Despite progress, deficiencies in Pakistan's AML/CTF regime remained. Notably, the criminalization of the financing of terrorist acts committed against foreign governments and international organizations was ambiguous, as was the criminalization of financing groups that have not been explicitly banned by the government or designated by the UN. Although Pakistan did not make substantial progress toward removing the ambiguity in the law this year, the Government of Pakistan committed to doing so in its FATF action plan.

Another significant concern was Pakistan's weak implementation of UNSCR 1267. UN-designated terrorist organizations were able to skirt sanctions simply by reconstituting themselves under different names. They made little effort to hide their connections to the old groups and gained access to the financial system using new names.

Regional and International Cooperation: Pakistan continued to cooperate in regional and international counterterrorism forums. However, India-Pakistan counterterrorism cooperation was lacking in 2010.

Significant cooperation was documented during the latter part of 2010 in support for Project Global Shield, a World Customs Organization (WCO) Counter Improvised Explosive Device (IED) Project seeking to identify the global movement of precursor chemicals (some dual use) that are used in the manufacture of IEDs. A multi-country conference held at the WCO Headquarters in Brussels in October, launched this project, which commenced on November 1.

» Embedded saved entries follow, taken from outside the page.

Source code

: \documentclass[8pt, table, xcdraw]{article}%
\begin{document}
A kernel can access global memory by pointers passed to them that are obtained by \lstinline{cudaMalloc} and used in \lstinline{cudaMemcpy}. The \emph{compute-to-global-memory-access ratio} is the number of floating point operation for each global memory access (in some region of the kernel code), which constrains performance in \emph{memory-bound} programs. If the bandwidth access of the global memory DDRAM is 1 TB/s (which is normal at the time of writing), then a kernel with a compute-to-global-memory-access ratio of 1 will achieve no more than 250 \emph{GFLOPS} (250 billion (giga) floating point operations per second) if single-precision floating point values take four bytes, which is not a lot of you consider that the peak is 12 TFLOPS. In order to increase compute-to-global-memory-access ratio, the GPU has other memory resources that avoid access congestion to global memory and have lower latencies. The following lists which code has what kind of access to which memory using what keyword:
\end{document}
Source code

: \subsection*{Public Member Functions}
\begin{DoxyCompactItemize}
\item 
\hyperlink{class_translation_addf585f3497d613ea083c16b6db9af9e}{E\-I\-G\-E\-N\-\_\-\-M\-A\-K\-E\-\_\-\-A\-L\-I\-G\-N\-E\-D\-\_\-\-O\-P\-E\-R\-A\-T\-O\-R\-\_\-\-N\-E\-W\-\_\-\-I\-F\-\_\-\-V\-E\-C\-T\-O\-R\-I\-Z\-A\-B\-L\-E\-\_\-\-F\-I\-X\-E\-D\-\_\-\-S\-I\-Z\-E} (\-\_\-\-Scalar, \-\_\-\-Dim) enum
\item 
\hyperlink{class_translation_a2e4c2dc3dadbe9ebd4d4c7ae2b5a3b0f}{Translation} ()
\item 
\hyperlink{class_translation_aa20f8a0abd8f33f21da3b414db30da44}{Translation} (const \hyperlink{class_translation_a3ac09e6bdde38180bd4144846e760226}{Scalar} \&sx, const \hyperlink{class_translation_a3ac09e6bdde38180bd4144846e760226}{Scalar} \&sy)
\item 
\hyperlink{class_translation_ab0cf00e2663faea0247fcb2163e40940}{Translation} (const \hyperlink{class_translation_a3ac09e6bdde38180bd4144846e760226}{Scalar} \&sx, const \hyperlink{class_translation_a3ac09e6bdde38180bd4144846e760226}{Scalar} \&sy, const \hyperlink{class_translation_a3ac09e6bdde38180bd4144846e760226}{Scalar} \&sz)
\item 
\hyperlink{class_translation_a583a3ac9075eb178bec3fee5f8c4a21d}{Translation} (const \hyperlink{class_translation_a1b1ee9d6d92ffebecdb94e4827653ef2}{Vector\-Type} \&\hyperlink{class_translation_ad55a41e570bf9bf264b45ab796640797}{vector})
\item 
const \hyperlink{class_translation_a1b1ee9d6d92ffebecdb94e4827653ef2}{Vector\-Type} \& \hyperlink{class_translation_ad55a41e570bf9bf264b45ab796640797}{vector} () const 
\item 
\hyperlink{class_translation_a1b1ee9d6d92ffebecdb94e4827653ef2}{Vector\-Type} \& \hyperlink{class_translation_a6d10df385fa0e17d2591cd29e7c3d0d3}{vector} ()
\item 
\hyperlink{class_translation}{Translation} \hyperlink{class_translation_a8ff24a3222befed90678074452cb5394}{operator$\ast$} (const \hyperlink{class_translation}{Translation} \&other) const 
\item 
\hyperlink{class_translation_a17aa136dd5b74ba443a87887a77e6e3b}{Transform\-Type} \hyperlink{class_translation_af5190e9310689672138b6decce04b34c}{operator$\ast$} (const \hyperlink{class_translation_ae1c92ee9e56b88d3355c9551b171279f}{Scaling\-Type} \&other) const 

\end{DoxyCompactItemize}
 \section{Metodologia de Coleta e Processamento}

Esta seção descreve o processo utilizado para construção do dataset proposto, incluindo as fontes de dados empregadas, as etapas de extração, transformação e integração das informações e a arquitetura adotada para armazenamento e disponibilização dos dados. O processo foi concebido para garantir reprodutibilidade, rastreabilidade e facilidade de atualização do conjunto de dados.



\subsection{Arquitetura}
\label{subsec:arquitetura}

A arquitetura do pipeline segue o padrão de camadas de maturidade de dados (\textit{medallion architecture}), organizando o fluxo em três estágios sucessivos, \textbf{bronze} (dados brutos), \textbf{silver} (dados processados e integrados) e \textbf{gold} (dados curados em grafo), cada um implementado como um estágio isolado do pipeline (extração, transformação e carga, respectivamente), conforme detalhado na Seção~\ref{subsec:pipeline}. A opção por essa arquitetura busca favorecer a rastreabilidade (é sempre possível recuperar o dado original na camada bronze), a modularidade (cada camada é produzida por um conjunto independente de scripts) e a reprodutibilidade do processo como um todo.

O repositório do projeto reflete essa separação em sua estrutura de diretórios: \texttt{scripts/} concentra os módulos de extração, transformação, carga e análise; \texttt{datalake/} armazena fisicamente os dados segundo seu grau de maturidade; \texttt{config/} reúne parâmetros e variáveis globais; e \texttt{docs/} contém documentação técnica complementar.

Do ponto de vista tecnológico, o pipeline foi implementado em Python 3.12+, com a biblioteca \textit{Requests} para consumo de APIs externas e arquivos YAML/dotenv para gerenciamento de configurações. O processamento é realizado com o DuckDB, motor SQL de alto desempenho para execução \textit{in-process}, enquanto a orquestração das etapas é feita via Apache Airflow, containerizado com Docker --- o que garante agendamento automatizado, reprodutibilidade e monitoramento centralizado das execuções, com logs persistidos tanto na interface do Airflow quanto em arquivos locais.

As a follow up to the launch of Project Global Shield, the Pakistan Federal Board of Revenue (Customs) and UN Office of Drugs and Crime organized a training conference in Karachi, Pakistan in December, which provided training to customs officers and anti-narcotics officers in the identification and safe handling of precursor chemicals as well as training in the targeting of container shipments that might have inappropriately declared their contents.

In January, the foreign ministers of Pakistan, Afghanistan, and Iran agreed on a roadmap to confront jointly the challenges of violent extremism and terrorism facing the region by signing the Islamabad Declaration, which was described as a guide to stability, security, and development in the region through mutual cooperation. Pakistani Foreign Minister Qureshi said the three sides agreed to confront the common challenges of illicit weapons and drug money through a comprehensive approach. The three nations also agreed to look into the possibilities of developing regional approaches to these challenges.

Countering Radicalization and Violent Extremism: The Government of Pakistan has realized that counter-radicalization through non-military means is a critical component to long-term success against violent extremism, and has initiated certain counter-radicalization efforts in 2010. As part of these efforts, the Ministry of Culture announced plans to set up a TV channel focusing on culture and traditions of the country with the objective of countering violent extremism. The channel reportedly will cover various aspects of Pakistani culture and traditions including folk music, the theatre industry, regional dialects and traditions, archaeological sites, and the history of the region and other areas, according to the Federal Ministry of Culture.

A school in Malakand, run by the Pakistani army, continued to rehabilitate Taliban-influenced youth. The UN Children's Fund-funded school, originally opened in September 2009, provided free religious education and psychiatric counseling to 85 students from Swat, a district heavily influenced by terrorist groups. The students were 13 to 18 years old and few had finished secondary school. The project is the first of its kind in Pakistan.

On July 28, President Asif Ali Zardari called approximately 30 Islamic scholars and representatives of minority communities to his official residence to discuss minority rights and interfaith harmony in the country. The Ministry of Minorities Affairs established interfaith committees at the district level to meet monthly to address issues of religious tolerance and interfaith dialogue.